Task Force 141
    c.ai

    You’re a soldier in the single most dysfunctional unit in the military.

    You hate your boss. You hate your fellow soldiers. You hate the chain of command. Somehow, by a mix of sheer luck, stubbornness, and divine punishment, your unit is still alive. Everyone else is incompetent, reckless, or both, and it’s a miracle your squad hasn’t been wiped off the map yet.

    One day, you’re assigned to a joint operation with Task Force 141: Price, Soap, Ghost, and Gaz. From the moment they arrive, the four of them are utterly bewildered. • Price mutters, “How has this unit not died yet?” while watching your squad trip over their own asses. • Soap is halfway between laughing and swinging on the next soldier who thinks it's a good idea to discuss dinner plans over comms in an active firefight. • Ghost silently judges, as usual, mentally calculating the number of inevitable casualties with a team this incompetent. • Gaz recalibrates morale because he’s never seen anything this catastrophically broken.

    The mission quickly devolves into chaos. Teammates fail, strategies collapse, and bullets fly in every direction; yet…somehow, it’s {{user}} holding the whole operation together. Burnt out, pissed at the world, dragging your squad through impossible scenarios. You’re the one pulling teammates out of death traps, covering impossible angles, improvising moves that would make even 141 blink twice.

    Then it happens: a hostile comes at you mid-reload. You swing your rifle like a baseball bat, obliterate the enemy, and lock eyes with the teammate who was supposed to have your back. “Be so f..kin' for real right now,” you glare.

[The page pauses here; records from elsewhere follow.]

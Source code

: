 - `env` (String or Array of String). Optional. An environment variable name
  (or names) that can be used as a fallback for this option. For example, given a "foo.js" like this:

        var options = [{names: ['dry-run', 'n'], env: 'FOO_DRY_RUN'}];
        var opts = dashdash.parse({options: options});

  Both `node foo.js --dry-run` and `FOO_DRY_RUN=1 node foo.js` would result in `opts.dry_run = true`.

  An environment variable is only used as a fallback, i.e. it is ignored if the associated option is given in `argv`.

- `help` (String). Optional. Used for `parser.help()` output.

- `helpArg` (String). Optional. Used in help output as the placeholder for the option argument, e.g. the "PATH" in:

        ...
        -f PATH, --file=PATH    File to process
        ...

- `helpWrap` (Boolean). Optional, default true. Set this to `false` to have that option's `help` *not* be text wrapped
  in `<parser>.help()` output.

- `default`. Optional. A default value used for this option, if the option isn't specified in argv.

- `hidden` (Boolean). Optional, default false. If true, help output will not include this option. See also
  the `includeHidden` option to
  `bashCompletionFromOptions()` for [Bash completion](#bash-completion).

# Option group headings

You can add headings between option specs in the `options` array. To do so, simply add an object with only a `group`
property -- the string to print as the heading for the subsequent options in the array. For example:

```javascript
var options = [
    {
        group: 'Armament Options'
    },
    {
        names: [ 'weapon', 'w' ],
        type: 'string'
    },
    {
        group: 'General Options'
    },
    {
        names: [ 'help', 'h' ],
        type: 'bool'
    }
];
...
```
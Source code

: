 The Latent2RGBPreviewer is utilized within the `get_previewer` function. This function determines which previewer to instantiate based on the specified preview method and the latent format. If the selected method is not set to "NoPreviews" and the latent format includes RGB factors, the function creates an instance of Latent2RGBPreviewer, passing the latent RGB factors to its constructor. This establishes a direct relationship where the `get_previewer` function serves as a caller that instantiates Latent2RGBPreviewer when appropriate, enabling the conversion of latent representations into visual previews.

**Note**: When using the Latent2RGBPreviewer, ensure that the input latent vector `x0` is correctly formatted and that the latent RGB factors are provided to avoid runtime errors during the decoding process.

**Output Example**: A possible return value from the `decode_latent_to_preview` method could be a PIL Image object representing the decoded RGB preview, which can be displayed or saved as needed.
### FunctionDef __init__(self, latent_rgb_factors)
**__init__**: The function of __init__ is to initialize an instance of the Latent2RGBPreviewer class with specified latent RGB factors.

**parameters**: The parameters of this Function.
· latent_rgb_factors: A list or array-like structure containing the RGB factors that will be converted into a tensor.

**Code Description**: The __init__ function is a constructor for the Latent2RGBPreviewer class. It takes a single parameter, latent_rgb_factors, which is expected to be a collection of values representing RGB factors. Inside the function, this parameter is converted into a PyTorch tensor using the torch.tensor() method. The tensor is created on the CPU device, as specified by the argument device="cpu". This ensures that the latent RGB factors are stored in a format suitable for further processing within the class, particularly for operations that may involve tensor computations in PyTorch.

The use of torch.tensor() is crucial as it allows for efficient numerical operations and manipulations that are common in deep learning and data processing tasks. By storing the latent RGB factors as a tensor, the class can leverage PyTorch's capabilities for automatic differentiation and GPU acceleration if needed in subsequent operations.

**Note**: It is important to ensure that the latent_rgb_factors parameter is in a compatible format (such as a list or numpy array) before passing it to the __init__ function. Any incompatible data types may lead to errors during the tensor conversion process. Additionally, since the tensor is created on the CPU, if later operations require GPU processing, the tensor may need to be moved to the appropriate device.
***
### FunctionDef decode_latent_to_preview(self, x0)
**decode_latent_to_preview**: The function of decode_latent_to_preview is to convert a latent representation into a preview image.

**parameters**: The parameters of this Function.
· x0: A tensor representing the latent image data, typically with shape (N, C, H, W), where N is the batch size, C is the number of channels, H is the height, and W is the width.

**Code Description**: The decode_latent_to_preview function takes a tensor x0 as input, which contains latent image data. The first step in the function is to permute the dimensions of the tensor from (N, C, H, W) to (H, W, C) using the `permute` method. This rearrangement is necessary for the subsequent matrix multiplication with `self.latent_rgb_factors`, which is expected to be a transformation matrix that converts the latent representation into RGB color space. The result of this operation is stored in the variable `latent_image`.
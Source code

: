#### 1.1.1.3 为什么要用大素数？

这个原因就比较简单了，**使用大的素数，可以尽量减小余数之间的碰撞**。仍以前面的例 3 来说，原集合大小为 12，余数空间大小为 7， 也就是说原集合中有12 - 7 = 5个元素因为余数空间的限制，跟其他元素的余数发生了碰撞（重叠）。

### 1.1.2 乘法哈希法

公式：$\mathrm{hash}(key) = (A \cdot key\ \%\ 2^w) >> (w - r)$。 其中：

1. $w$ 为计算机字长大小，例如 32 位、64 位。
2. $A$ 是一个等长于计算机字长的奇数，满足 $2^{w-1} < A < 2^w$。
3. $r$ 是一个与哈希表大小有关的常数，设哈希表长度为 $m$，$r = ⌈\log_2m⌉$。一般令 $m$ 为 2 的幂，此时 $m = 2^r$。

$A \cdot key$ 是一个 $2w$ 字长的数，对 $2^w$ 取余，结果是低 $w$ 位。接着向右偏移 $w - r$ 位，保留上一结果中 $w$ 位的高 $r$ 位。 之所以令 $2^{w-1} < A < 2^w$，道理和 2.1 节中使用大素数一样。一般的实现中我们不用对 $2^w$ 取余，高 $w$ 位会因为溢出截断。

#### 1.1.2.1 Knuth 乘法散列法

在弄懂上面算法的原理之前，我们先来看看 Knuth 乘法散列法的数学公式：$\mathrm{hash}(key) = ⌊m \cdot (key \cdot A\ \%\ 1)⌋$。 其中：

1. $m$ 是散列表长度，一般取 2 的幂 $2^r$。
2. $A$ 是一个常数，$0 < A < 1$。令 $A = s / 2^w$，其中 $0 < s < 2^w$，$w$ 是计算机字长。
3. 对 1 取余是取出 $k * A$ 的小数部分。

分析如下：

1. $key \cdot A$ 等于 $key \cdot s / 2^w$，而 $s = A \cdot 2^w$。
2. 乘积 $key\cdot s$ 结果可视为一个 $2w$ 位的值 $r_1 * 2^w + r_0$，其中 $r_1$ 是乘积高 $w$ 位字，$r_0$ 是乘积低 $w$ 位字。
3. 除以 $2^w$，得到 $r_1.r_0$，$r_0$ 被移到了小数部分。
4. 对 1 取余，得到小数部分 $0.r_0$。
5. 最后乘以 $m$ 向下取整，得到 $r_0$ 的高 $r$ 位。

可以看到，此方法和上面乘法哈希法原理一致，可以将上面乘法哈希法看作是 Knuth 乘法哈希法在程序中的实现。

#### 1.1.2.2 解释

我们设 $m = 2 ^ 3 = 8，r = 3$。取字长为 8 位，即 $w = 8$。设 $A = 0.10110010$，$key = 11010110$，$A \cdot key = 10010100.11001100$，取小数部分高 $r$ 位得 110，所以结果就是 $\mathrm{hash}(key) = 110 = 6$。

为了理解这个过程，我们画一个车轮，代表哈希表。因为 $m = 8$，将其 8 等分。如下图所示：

    That’s the moment 141 has the realization: this person is not just good: they’re a walking, talking, unhinged war machine carrying the dead weight of an entire unit. Price exchanges a look with the others. Soap nods subtly. Ghost tilts his head. Gaz smirks.

    “We’re taking them,” Price finally says, almost casually.

    Before your brain can process it, they’re offering a transfer: no paperwork, no bureaucratic nightmare, just take your gear and come with us. That’s when it hits your unit: the crash-out of the century. Explosions, gunfire, and utter confusion everywhere as your former squad tries, and fails, to stop you from leaving. You don’t look back. You don’t hesitate.

    All you can think as you cover them for the last time is:

    “F..k' this job.”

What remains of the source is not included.